Rhea-AI Filing Summary

Metal Sky Star Acquisition Corporation obtained shareholder approval to extend the deadline to complete a business combination. The company can now extend the date by which it must consummate a merger up to twelve times, moving the outside date from January 5, 2026 to January 5, 2027, with each extension covering an additional one-month period and the monthly extension fee waived.

At the December 30, 2025 extraordinary general meeting, 3,214,886 ordinary shares were present, representing 98.45% of the outstanding shares as of the December 3, 2025 record date, constituting a quorum. The extension amendment and a corresponding trust agreement amendment each received 3,209,008 votes for and 5,878 against, while an adjournment proposal became moot because the main proposals were approved.

Positive

  • None.

Negative

  • None.

Insights

Shareholders approved a one-year SPAC deadline extension with strong support.

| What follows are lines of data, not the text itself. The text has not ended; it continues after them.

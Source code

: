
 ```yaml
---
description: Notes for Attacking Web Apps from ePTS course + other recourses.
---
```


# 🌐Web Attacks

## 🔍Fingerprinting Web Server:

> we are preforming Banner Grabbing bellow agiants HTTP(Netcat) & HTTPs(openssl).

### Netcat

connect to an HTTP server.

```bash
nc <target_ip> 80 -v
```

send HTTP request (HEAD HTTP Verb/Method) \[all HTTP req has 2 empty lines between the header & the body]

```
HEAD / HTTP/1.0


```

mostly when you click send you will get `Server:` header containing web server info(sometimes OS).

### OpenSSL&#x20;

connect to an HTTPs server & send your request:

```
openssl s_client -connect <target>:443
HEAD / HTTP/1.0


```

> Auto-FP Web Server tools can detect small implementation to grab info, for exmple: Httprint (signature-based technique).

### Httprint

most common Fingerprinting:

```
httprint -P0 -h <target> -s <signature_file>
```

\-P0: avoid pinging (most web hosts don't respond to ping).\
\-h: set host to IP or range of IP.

Metal Sky Star Acquisition Corporation received approval to push its business combination deadline from January 5, 2026 to January 5, 2027, via up to twelve one-month extensions. The waiver of the monthly extension fee changes the economic terms around how long the vehicle can continue seeking a target compared with a fee-based extension structure.

Turnout was high, with 3,214,886 ordinary shares present, or 98.45% of outstanding shares as of December 3, 2025, which supports the legitimacy of the outcome. The extension and related trust amendment each passed with 3,209,008 votes in favor versus 5,878 against, indicating broad shareholder backing for continuing the SPAC’s lifecycle rather than moving quickly toward liquidation.

Because the adjournment proposal was rendered moot once the key items passed, the near-term governance focus now centers on how the board uses the extended timeframe to pursue a business combination. Subsequent company communications and required periodic reports will describe any proposed transaction and related shareholder votes within this new extended window.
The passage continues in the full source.